Quand j'avais huit ans, j'ai poursuivi une navette de haute montagne sur une trentaine de kilomètres, lacet après lacet, pente après pente. Je courais derrière le bus en agitant la main pour faire signe au chauffeur. Parfois, je revenais à sa hauteur, mais les passagers et lui ne m'ont pas remarqué. Mon père, totalement essoufflé, m'a retrouvé une heure et demie plus tard, assis en tailleurs sur le bord de la route, arrachant, triturant des brins d'heure. Je lui ai expliqué que je pensais attirer l'attention du chauffeur (un gamin qui court derrière un bus en haute montagne est tout de toute façon censé attirer l'attention d'un adulte, non ?). Je croyais le convaincre d'arrêter sa navette, « mes grands-parents, mon père, ma mère et mon petit frère en bas âge sont dans la vallée, s'il vous plaît monsieur, on va rater Fort Boyard ». C'est écrit dans l'album des vacances, deuxième paragraphe en partant du titre : « 18 juillet 2009 : Thomas court derrière les navettes ». Plus le temps passait, et moins j'avais envie de faire demi-tour. J'étais un taureau ; la navette, un drap rouge.
Ce fait d'armes est le premier d'une longue série, par le biais de laquelle j'ai hérité d'une solide réputation d'instabilité, de bizarrerie dans ma famille. A l'occasion d'une soirée, quand j'étais au lycée, j'ai pédalé sur la bande d'arrêt d'urgence du périphérique (et je n'avais encore rien bu, je me rendais sur le lieu des festivités...). J'ai emprunté le vélo de mon petit frère, sur lequel mon corps décharné de pubère se maintenait tant bien que mal, et volé les clés de ma mère, pour descendre le chercher à la cave. J'aurais pu prendre le métro, ou le bus. Mais il faisait vraiment très beau ce jour-là, je culpabilisais de ne pas faire assez de sport, et comme ma mère ne voulait plus me prêter sa carte bleue parce que j'avais mal raccroché un Vélib'...
Si je vous dis tout ça, ce n'est pas pour vous faire fuir. Je sais bien que l'identification du lecteur au personnage principal est un enjeu majeur de la nouvelle. Seulement, si je ne le fais pas, comment les autres extraterrestres vont-ils faire pour me trouver ?
Je les ai cherchés partout. Il y a quelques mois, un ami de ma mère - il est psychologue, son fils est « surdoué » - m'a parlé de MENSA, une organisation internationale qui sélectionne ses membres sur la base d'un test de QI : minimum 130. Au début, j'étais un peu perplexe. L'intelligence peut-elle vraiment se mesurer ? Est-ce que ça fait mal comme un test PCR ?
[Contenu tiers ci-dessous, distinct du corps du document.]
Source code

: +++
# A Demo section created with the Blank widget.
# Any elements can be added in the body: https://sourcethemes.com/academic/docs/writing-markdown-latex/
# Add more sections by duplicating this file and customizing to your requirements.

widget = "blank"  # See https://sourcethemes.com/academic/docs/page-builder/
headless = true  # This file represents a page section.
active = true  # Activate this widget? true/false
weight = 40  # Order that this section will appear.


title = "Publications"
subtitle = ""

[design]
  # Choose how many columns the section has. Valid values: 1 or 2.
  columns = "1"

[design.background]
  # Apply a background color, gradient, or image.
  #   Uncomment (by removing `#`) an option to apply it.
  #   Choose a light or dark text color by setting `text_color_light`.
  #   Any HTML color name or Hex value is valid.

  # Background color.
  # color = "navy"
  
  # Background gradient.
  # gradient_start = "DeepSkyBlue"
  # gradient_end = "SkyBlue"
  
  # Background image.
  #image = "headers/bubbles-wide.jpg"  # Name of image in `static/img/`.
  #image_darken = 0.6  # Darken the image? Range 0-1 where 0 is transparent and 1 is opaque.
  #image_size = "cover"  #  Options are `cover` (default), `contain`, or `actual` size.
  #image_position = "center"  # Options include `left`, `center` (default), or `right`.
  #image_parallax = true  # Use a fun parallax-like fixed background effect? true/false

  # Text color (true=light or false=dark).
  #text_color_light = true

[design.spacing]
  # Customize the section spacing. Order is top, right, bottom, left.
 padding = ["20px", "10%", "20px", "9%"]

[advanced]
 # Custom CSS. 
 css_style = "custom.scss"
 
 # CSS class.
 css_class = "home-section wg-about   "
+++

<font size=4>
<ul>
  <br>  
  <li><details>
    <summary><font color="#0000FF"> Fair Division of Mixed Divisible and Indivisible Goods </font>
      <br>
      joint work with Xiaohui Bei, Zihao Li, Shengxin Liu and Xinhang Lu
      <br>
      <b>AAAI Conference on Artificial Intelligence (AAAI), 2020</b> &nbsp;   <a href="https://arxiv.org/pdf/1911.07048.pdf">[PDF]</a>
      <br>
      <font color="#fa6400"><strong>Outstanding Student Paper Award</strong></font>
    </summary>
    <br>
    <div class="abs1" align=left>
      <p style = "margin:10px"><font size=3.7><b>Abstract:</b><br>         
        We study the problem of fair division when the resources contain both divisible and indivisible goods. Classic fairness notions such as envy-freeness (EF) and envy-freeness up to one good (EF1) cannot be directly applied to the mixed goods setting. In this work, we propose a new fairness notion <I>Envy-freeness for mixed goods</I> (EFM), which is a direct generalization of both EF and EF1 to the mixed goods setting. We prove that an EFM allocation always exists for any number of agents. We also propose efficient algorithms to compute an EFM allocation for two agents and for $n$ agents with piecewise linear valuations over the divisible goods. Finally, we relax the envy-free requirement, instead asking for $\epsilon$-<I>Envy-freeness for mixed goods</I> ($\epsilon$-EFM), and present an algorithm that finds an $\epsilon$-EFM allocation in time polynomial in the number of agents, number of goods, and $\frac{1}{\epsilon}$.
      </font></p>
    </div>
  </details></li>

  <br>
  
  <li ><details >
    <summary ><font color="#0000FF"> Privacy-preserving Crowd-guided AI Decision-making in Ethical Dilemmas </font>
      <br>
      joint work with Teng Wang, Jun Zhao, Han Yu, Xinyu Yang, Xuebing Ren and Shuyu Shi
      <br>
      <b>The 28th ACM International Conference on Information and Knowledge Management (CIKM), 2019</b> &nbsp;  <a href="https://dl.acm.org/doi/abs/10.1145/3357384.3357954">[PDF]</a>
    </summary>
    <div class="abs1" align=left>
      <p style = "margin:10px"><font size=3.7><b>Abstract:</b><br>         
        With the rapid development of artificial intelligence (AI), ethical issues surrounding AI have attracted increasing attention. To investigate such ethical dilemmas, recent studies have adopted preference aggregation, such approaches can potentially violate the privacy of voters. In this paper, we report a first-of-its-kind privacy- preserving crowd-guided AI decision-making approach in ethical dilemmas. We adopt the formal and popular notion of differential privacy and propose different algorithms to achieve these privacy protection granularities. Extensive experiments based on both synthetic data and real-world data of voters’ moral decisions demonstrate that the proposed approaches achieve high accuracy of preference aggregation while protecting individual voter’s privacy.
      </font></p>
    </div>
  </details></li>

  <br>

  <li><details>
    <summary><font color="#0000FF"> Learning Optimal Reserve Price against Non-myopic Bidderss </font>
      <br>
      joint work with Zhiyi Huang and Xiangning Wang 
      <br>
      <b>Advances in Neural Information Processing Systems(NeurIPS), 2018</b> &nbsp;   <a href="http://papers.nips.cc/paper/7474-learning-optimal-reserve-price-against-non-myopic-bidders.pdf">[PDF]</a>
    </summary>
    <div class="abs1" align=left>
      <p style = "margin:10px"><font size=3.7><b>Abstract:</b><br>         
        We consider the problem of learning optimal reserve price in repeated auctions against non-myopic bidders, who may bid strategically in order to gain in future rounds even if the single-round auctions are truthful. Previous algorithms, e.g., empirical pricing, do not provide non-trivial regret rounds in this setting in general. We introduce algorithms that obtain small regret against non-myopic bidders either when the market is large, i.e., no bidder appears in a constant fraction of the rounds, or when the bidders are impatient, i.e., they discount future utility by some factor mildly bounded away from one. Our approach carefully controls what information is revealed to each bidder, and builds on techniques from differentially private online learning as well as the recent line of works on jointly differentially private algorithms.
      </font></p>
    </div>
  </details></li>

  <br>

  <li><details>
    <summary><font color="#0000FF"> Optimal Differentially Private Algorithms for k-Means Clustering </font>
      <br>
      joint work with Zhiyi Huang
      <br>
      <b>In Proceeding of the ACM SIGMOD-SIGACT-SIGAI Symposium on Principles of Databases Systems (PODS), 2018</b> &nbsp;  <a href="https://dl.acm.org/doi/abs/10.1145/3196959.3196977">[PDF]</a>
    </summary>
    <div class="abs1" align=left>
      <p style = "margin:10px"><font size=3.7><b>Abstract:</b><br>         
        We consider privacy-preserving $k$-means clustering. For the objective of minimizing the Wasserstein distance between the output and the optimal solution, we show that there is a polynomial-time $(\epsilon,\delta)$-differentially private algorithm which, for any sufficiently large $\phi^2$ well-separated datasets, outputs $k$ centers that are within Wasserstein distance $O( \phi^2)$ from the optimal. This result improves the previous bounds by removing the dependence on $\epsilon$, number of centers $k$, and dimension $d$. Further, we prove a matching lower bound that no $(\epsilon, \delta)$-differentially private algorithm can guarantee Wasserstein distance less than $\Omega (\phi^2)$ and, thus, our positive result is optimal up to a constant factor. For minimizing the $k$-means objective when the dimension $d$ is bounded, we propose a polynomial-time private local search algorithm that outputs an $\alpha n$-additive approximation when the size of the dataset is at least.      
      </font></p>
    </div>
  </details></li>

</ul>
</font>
En fait, non. C'est tout à fait indolore. On vous demande d'abord de faire joujou avec des cubes (pour mesurer l'intelligence logico-mathématique), puis de jouer avec les mots (compréhension verbale), jongler avec les chiffres (mémoire et vitesse de performance), il y a aussi des images à commenter... Bref, j'ai été admis.
Je me suis résolu à rencontrer d'autres surdoués, histoire de voir s'il n'y avait pas un ou deux extraterrestres. En cherchant sur le net, j'ai repéré un groupe de « zèbres » - c'est comme ça que s'appellent les surdoués entre eux - qui se réunissent le dimanche soir à 20h au « Chat fou et assoiffé ». J'avoue, le nom m'a bien plus.
J'ai un peu hésité sur la tenue, il paraît que les surdoués sont assez excentriques, mais je ne voulais pas aller contre mon naturel, donc je l'ai joué comme Marck Zuckerberg. Sweat-shirt à capuche, jean clair, baskets montantes. Dans le métro, je lisais « Le drame de l'enfant doué » d'Alice Miller pour me mettre dans l'ambiance. Je suis arrivé un peu avant 21 heures, j'ai poirauté quelques minutes, et puis je me suis décidé à entrer. On m'a dit de demander les « zèbres » au bar.
« Bonsoir. »
« Bonsoir. »
« Je viens voir les extraterrestres. »
Le serveur a eu l'un un peu gêné. Il s'est arrêté de remplir sa pression.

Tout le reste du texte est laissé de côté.